▶ PROBLEM REQUIREMENTS:
Only the lines from the top of the listing below through the line containing "autônomos | 10% |" should be output, exactly and with no pictures.

▶ DATA SHOWN:

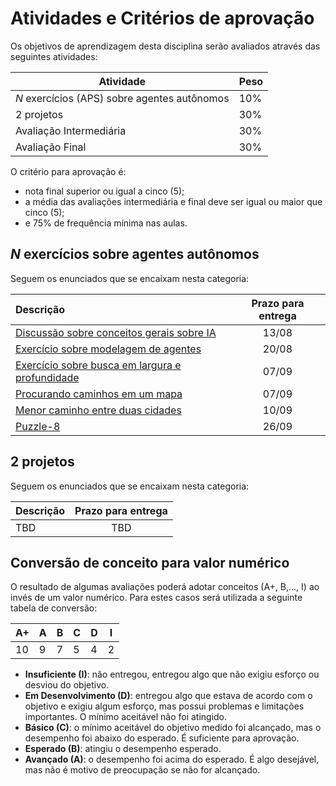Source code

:# Atividades e Critérios de aprovação

Os objetivos de aprendizagem desta disciplina serão avaliados através das seguintes atividades: 

| Atividade | Peso |
| ----------| ----------|
| *N* exercícios (APS) sobre agentes autônomos | 10% |
| 2 projetos | 30% | 
| Avaliação Intermediária | 30% | 
| Avaliação Final | 30% | 

O critério para aprovação é:

* nota final superior ou igual a cinco (5);
* a média das avaliações intermediária e final deve ser igual ou maior que cinco (5);
* e 75% de frequência mínima nas aulas. 

## *N* exercícios sobre agentes autônomos

Seguem os enunciados que se encaixam nesta categoria: 

| Descrição                                                                       | Prazo para entrega |
| :------------------------------------------------------------------------------ | :----------------: |
| [Discussão sobre conceitos gerais sobre IA](./aulas/01_introducao_ia/index.md)  |       13/08        |
| [Exercício sobre modelagem de agentes](./aulas/03_configuracao/index.md)        |       20/08        |
| [Exercício sobre busca em largura e profundidade](./aulas/04_x_buscas/index.md) |       07/09        |
| [Procurando caminhos em um mapa](./aulas/05_busca_com_custo/index.md)           |       07/09        |
| [Menor caminho entre duas cidades](./aulas/08_heuristica_parte_2/index.md)      |       10/09        |
| [Puzzle-8](./aulas/08_heuristica_parte_3_aps/index.md) | 26/09 |
<!--
| [Q-Learning e hiperparâmetros](./aulas/15_rl_parte2/index.md) | 15/04 | 
| [Sarsa](./aulas/15_rl_sarsa/index.md) | 22/04 |
-->

## 2 projetos

Seguem os enunciados que se encaixam nesta categoria:

| Descrição                                                                                |  Prazo para entrega |
|:-----------------------------------------------------------------------------------------|:-------------------:|
| TBD | TBD |

<!--
| [Taxi Driver anfíbio](./projetos/2025_01_intermediario/index.md) | 11/04/2025 |
| [Robô e o labirinto](./projetos/2025_01_robo/index.md) | 07/05/2025 | 
-->

## Conversão de conceito para valor numérico

O resultado de algumas avaliações poderá adotar conceitos (A+, B,..., I) ao invés de um valor numérico. Para estes casos será utilizada a seguinte tabela de conversão:

| A+ | A | B | C | D | I |
|----|---|---|---|---|---|
| 10 | 9 | 7 | 5 | 4 | 2 |

* **Insuficiente (I)**: não entregou, entregou algo que não exigiu esforço ou desviou do objetivo.
* **Em Desenvolvimento (D)**: entregou algo que estava de acordo com o objetivo e exigiu algum esforço, mas possui problemas e limitações importantes. O mínimo aceitável não foi atingido.
* **Básico (C)**: o mínimo aceitável do objetivo medido foi alcançado, mas o desempenho foi abaixo do esperado. É suficiente para aprovação.
* **Esperado (B)**: atingiu o desempenho esperado.
* **Avançado (A)**: o desempenho foi acima do esperado. É algo desejável, mas não é motivo de preocupação se não for alcançado.
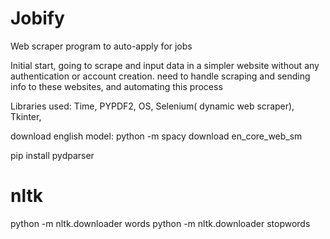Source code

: # Jobify
Web scraper program to auto-apply for jobs


Initial start, going to scrape and input data in a simpler website without any authentication or account creation.
need to handle scraping and sending info to these websites, and automating this process



Libraries used: Time, PYPDF2, OS, Selenium( dynamic web scraper), Tkinter, 

download english model:
python -m spacy download en_core_web_sm

pip install pydparser
# nltk
python -m nltk.downloader words
python -m nltk.downloader stopwords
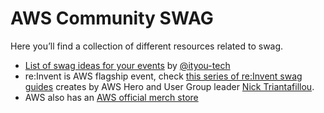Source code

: # AWS Community SWAG

Here you’ll find a collection of different resources related to swag. 

* [List of swag ideas for your events](https://github.com/ityou-tech/awesome-swag) by [@ityou-tech](https://github.com/ityou-tech/)
* re:Invent is AWS flagship event, check [this series of re:Invent swag guides](https://dev.to/aws-builders/reinvent-swag-guide-3j3p) creates by AWS Hero and User Group leader [Nick Triantafillou](https://aws.amazon.com/developer/community/heroes/nick-triantafillou/).
* AWS also has an [AWS official merch store](https://www.awsmerchstore.com/)
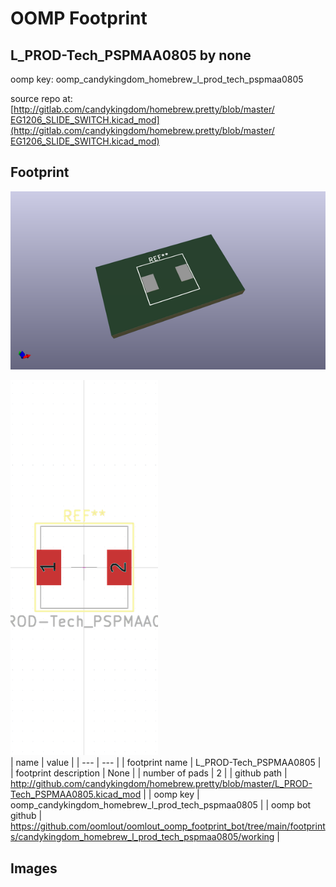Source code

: # OOMP Footprint  
## L_PROD-Tech_PSPMAA0805  by none  
  
oomp key: oomp_candykingdom_homebrew_l_prod_tech_pspmaa0805  
  
source repo at: [http://gitlab.com/candykingdom/homebrew.pretty/blob/master/‎EG1206‎_SLIDE_SWITCH.kicad_mod](http://gitlab.com/candykingdom/homebrew.pretty/blob/master/‎EG1206‎_SLIDE_SWITCH.kicad_mod)  
## Footprint  
  
[![working_kicad_pcb_3d.png](working_kicad_pcb_3d_600.png)](working_kicad_pcb_3d.png)  
  
[![working.png](working_600.png)](working.png)  
| name | value | 
| --- | --- | 
| footprint name | L_PROD-Tech_PSPMAA0805 | 
| footprint description | None | 
| number of pads | 2 | 
| github path | http://github.com/candykingdom/homebrew.pretty/blob/master/L_PROD-Tech_PSPMAA0805.kicad_mod | 
| oomp key | oomp_candykingdom_homebrew_l_prod_tech_pspmaa0805 | 
| oomp bot github | https://github.com/oomlout/oomlout_oomp_footprint_bot/tree/main/footprints/candykingdom_homebrew_l_prod_tech_pspmaa0805/working | 
## Images  
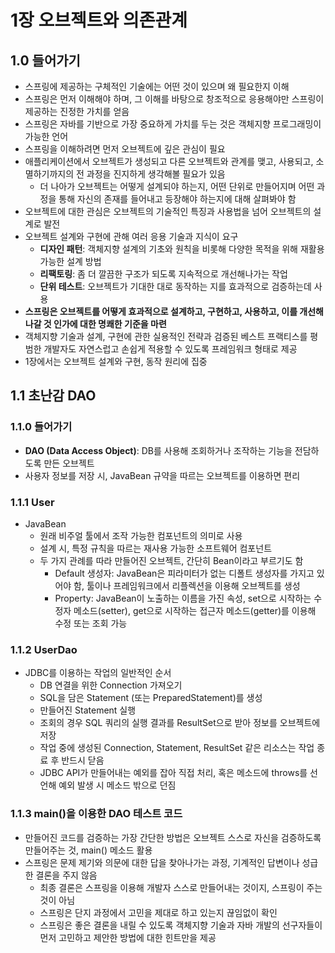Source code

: # 1장 오브젝트와 의존관계

## 1.0 들어가기
- 스프링에 제공하는 구체적인 기술에는 어떤 것이 있으며 왜 필요한지 이해
- 스프링은 먼저 이해해야 하며, 그 이해를 바탕으로 창조적으로 응용해야만 스프링이 제공하는 진정한 가치를 얻음
- 스프링은 자바를 기반으로 가장 중요하게 가치를 두는 것은 객체지향 프로그래밍이 가능한 언어
- 스프링을 이해하려면 먼저 오브젝트에 깊은 관심이 필요
- 애플리케이션에서 오브젝트가 생성되고 다른 오브젝트와 관계를 맺고, 사용되고, 소멸하기까지의 전 과정을 진지하게 생각해볼 필요가 있음
    - 더 나아가 오브젝트는 어떻게 설계되야 하는지, 어떤 단위로 만들어지며 어떤 과정을 통해 자신의 존재를 들어내고 등장해야 하는지에 대해 살펴봐야 함
- 오브젝트에 대한 관심은 오브젝트의 기술적인 특징과 사용법을 넘어 오브젝트의 설계로 발전
- 오브젝트 설계와 구현에 관해 여러 응용 기술과 지식이 요구
    - **디자인 패턴**: 객체지향 설계의 기초와 원칙을 비롯해 다양한 목적을 위해 재활용 가능한 설계 방법
    - **리팩토링**: 좀 더 깔끔한 구조가 되도록 지속적으로 개선해나가는 작업
    - **단위 테스트**: 오브젝트가 기대한 대로 동작하는 지를 효과적으로 검증하는데 사용
- **스프링은 오브젝트를 어떻게 효과적으로 설계하고, 구현하고, 사용하고, 이를 개선해나갈 것 인가에 대한 명쾌한 기준을 마련**
- 객체지향 기술과 설계, 구현에 관한 실용적인 전략과 검증된 베스트 프랙티스를 평범한 개발자도 자연스럽고 손쉽게 적용할 수 있도록 프레임워크 형태로 제공
- 1장에서는 오브젝트 설계와 구현, 동작 원리에 집중

## 1.1 초난감 DAO

### 1.1.0 들어가기

- **DAO (Data Access Object)**: DB를 사용해 조회하거나 조작하는 기능을 전담하도록 만든 오브젝트
- 사용자 정보를 저장 시, JavaBean 규약을 따르는 오브젝트를 이용하면 편리

### 1.1.1 User

- JavaBean
    - 원래 비주얼 툴에서 조작 가능한 컴포넌트의 의미로 사용
    - 설계 시, 특정 규칙을 따르는 재사용 가능한 소프트웨어 컴포넌트
    - 두 가지 관례를 따라 만들어진 오브젝트, 간단히 Bean이라고 부르기도 함
        - Default 생성자: JavaBean은 피라미터가 없는 디폴트 생성자를 가지고 있어야 함, 툴이나 프레임워크에서 리플렉션을 이용해 오브젝트를 생성
        - Property: JavaBean이 노출하는 이름을 가진 속성, set으로 시작하는 수정자 메소드(setter), get으로 시작하는 접근자 메소드(getter)를 이용해 수정 또는 조회 가능

### 1.1.2 UserDao

- JDBC를 이용하는 작업의 일반적인 순서
    - DB 연결을 위한 Connection 가져오기
    - SQL을 담은 Statement (또는 PreparedStatement)를 생성
    - 만들어진 Statement 실행
    - 조회의 경우 SQL 쿼리의 실행 결과를 ResultSet으로 받아 정보를 오브젝트에 저장
    - 작업 중에 생성된 Connection, Statement, ResultSet 같은 리소스는 작업 종료 후 반드시 닫음
    - JDBC API가 만들어내는 예외를 잡아 직접 처리, 혹은 메소드에 throws를 선언해 예외 발생 시 메소드 밖으로 던짐

### 1.1.3 main()을 이용한 DAO 테스트 코드

- 만들어진 코드를 검증하는 가장 간단한 방법은 오브젝트 스스로 자신을 검증하도록 만들어주는 것, main() 메소드 활용
- 스프링은 문제 제기와 의문에 대한 답을 찾아나가는 과정, 기계적인 답변이나 성급한 결론을 주지 않음
    - 최종 결론은 스프링을 이용해 개발자 스스로 만들어내는 것이지, 스프링이 주는 것이 아님
    - 스프링은 단지 과정에서 고민을 제대로 하고 있는지 끊임없이 확인
    - 스프링은 좋은 결론을 내릴 수 있도록 객체지향 기술과 자바 개발의 선구자들이 먼저 고민하고 제안한 방법에 대한 힌트만을 제공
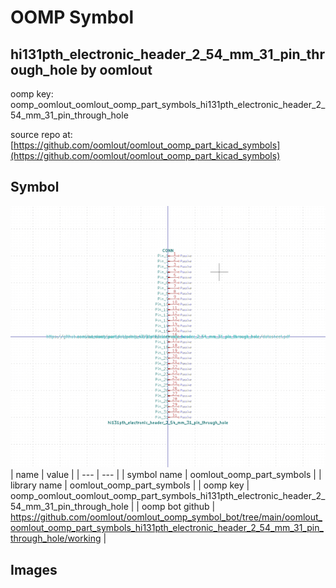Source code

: # OOMP Symbol  
## hi131pth_electronic_header_2_54_mm_31_pin_through_hole  by oomlout  
  
oomp key: oomp_oomlout_oomlout_oomp_part_symbols_hi131pth_electronic_header_2_54_mm_31_pin_through_hole  
  
source repo at: [https://github.com/oomlout/oomlout_oomp_part_kicad_symbols](https://github.com/oomlout/oomlout_oomp_part_kicad_symbols)  
## Symbol  
  
[![working.png](working_600.png)](working.png)  
| name | value | 
| --- | --- | 
| symbol name | oomlout_oomp_part_symbols | 
| library name | oomlout_oomp_part_symbols | 
| oomp key | oomp_oomlout_oomlout_oomp_part_symbols_hi131pth_electronic_header_2_54_mm_31_pin_through_hole | 
| oomp bot github | https://github.com/oomlout/oomlout_oomp_symbol_bot/tree/main/oomlout_oomlout_oomp_part_symbols_hi131pth_electronic_header_2_54_mm_31_pin_through_hole/working | 
## Images  
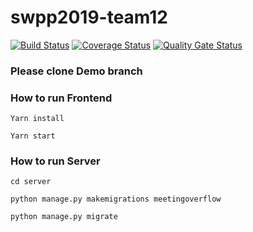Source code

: # swpp2019-team12
[![Build Status](https://travis-ci.org/swsnu/swpp2019-team12.svg?branch=master)](https://travis-ci.org/swsnu/swpp2019-team12)
[![Coverage Status](https://coveralls.io/repos/github/swsnu/swpp2019-team12/badge.svg?branch=master)](https://coveralls.io/github/swsnu/swpp2019-team12?branch=master)
[![Quality Gate Status](https://sonarcloud.io/api/project_badges/measure?project=swsnu_swpp2019-team12&metric=alert_status)](https://sonarcloud.io/dashboard?id=swsnu_swpp2019-team12)

### Please clone Demo branch



### How to run Frontend
`Yarn install`

`Yarn start`



### How to run Server
`cd server`

`python manage.py makemigrations meetingoverflow`

`python manage.py migrate`
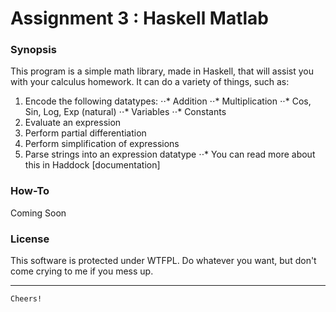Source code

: # Assignment 3 : Haskell Matlab

### Synopsis
This program is a simple math library, made in Haskell, that will assist you with your calculus homework. It can do a variety of things, such as:
1. Encode the following datatypes:
⋅⋅* Addition
⋅⋅* Multiplication
⋅⋅* Cos, Sin, Log, Exp (natural)
⋅⋅* Variables
⋅⋅* Constants
2. Evaluate an expression
3. Perform partial differentiation
4. Perform simplification of expressions
5. Parse strings into an expression datatype
⋅⋅* You can read more about this in Haddock [documentation]

### How-To
Coming Soon

### License
This software is protected under WTFPL. Do whatever you want, but don't come crying to me if you mess up. 

---

`Cheers!`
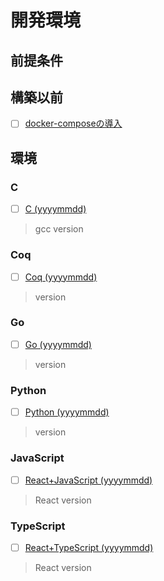 # 開発環境
## 前提条件
## 構築以前
- [ ] [docker-composeの導入]()
## 環境
### C
- [ ] [C (yyyymmdd)]()
> gcc version
### Coq
- [ ] [Coq (yyyymmdd)]()
> version
### Go
- [ ] [Go (yyyymmdd)]()
> version
### Python
- [ ] [Python (yyyymmdd)]()
> version
### JavaScript
- [ ] [React+JavaScript (yyyymmdd)]()
> React version
### TypeScript
- [ ] [React+TypeScript (yyyymmdd)]()
> React version
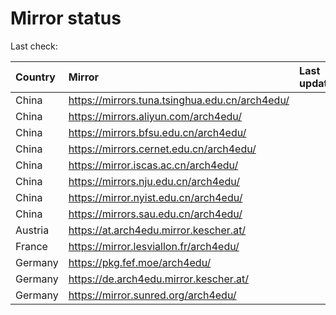 <script src="./time.js"></script>
# Mirror status
Last check: <script type="text/javascript">localize(1739625672.2354145);</script>

|Country|Mirror|Last update|
|:------|:-----|:----------|
|China|https://mirrors.tuna.tsinghua.edu.cn/arch4edu/|<script type="text/javascript">localize(1739601649);</script>|
|China|https://mirrors.aliyun.com/arch4edu/|<script type="text/javascript">localize(1739601649);</script>|
|China|https://mirrors.bfsu.edu.cn/arch4edu/|<script type="text/javascript">localize(1739558321);</script>|
|China|https://mirrors.cernet.edu.cn/arch4edu/|<script type="text/javascript">localize(1739601649);</script>|
|China|https://mirror.iscas.ac.cn/arch4edu/|<script type="text/javascript">localize(1739558321);</script>|
|China|https://mirrors.nju.edu.cn/arch4edu/|<script type="text/javascript">localize(1739515293);</script>|
|China|https://mirror.nyist.edu.cn/arch4edu/|<script type="text/javascript">localize(1739601649);</script>|
|China|https://mirrors.sau.edu.cn/arch4edu/|<script type="text/javascript">localize(1731653531);</script>|
|Austria|https://at.arch4edu.mirror.kescher.at/|<script type="text/javascript">localize(1739601649);</script>|
|France|https://mirror.lesviallon.fr/arch4edu/|<script type="text/javascript">localize(1739601649);</script>|
|Germany|https://pkg.fef.moe/arch4edu/|<script type="text/javascript">localize(1739601649);</script>|
|Germany|https://de.arch4edu.mirror.kescher.at/|<script type="text/javascript">localize(1739601649);</script>|
|Germany|https://mirror.sunred.org/arch4edu/|<script type="text/javascript">localize(1739601649);</script>|

<script src="./tablefilter/tablefilter.js"></script>
<script src="./table.js"></script>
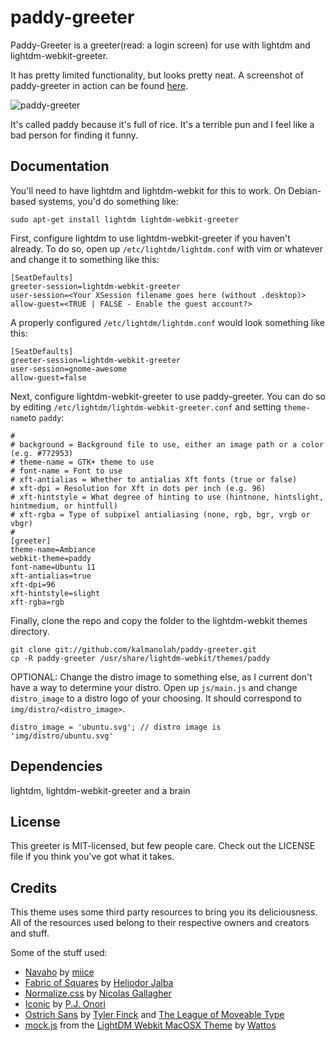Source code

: paddy-greeter
========

Paddy-Greeter is a greeter(read: a login screen) for use with lightdm and lightdm-webkit-greeter.

It has pretty limited functionality, but looks pretty neat.
A screenshot of paddy-greeter in action can be found [here](https://github.com/kalmanolah/paddy-greeter/raw/master/src/screenshot.png).

![paddy-greeter](https://raw.github.com/kalmanolah/paddy-greeter/master/screenshot.png)


It's called paddy because it's full of rice. It's a terrible pun and I feel like a bad person for finding it funny.

Documentation
-------------

You'll need to have lightdm and lightdm-webkit for this to work. On Debian-based systems, you'd do something like:

    sudo apt-get install lightdm lightdm-webkit-greeter

First, configure lightdm to use lightdm-webkit-greeter if you haven't already. To do so, open up `/etc/lightdm/lightdm.conf` with vim or whatever and change it to something like this:

    [SeatDefaults]
    greeter-session=lightdm-webkit-greeter
    user-session=<Your XSession filename goes here (without .desktop)>
    allow-guest=<TRUE | FALSE - Enable the guest account?>

A properly configured `/etc/lightdm/lightdm.conf` would look something like this:

    [SeatDefaults]
    greeter-session=lightdm-webkit-greeter
    user-session=gnome-awesome
    allow-guest=false

Next, configure lightdm-webkit-greeter to use paddy-greeter. You can do so by editing `/etc/lightdm/lightdm-webkit-greeter.conf` and setting `theme-name`to `paddy`:

    #
    # background = Background file to use, either an image path or a color (e.g. #772953)
    # theme-name = GTK+ theme to use
    # font-name = Font to use
    # xft-antialias = Whether to antialias Xft fonts (true or false)
    # xft-dpi = Resolution for Xft in dots per inch (e.g. 96)
    # xft-hintstyle = What degree of hinting to use (hintnone, hintslight, hintmedium, or hintfull)
    # xft-rgba = Type of subpixel antialiasing (none, rgb, bgr, vrgb or vbgr)
    #
    [greeter]
    theme-name=Ambiance
    webkit-theme=paddy
    font-name=Ubuntu 11
    xft-antialias=true
    xft-dpi=96
    xft-hintstyle=slight
    xft-rgba=rgb

Finally, clone the repo and copy the folder to the lightdm-webkit themes directory.

    git clone git://github.com/kalmanolah/paddy-greeter.git
    cp -R paddy-greeter /usr/share/lightdm-webkit/themes/paddy

OPTIONAL: Change the distro image to something else, as I current don't have a way to determine your distro. Open up `js/main.js` and change `distro_image` to a distro logo of your choosing. It should correspond to `img/distro/<distro_image>`.

    distro_image = 'ubuntu.svg'; // distro image is 'img/distro/ubuntu.svg'

Dependencies
------------

lightdm, lightdm-webkit-greeter and a brain

License
-------

This greeter is MIT-licensed, but few people care. Check out the LICENSE file if you think you've got what it takes.

Credits
-------

This theme uses some third party resources to bring you its deliciousness. All of the resources used belong to their respective owners and creators and stuff.

Some of the stuff used:

*   [Navaho](http://www.colourlovers.com/pattern/465753/Navaho) by [miice](http://www.colourlovers.com/lover/miice)
*   [Fabric of Squares](http://subtlepatterns.com/fabric-of-squares/) by [Heliodor Jalba](http://about.me/heliodor)
*   [Normalize.css](http://necolas.github.io/normalize.css/) by [Nicolas Gallagher](http://nicolasgallagher.com/)
*   [Iconic](http://www.somerandomdude.com/work/iconic/) by [P.J. Onori](http://www.somerandomdude.com/)
*   [Ostrich Sans](http://www.theleagueofmoveabletype.com/ostrich-sans) by [Tyler Finck](http://www.theleagueofmoveabletype.com/members/sursly) and [The League of Moveable Type](http://www.theleagueofmoveabletype.com/)
*   [mock.js](https://github.com/Wattos/LightDM-Webkit-MacOSX-Theme/blob/master/mock.js) from the [LightDM Webkit MacOSX Theme](https://github.com/Wattos/LightDM-Webkit-MacOSX-Theme) by [Wattos](https://github.com/Wattos)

▶ SOLUTION BELOW:
Source code

:# Atividades e Critérios de aprovação

Os objetivos de aprendizagem desta disciplina serão avaliados através das seguintes atividades: 

| Atividade | Peso |
| ----------| ----------|
| *N* exercícios (APS) sobre agentes autônomos | 10% |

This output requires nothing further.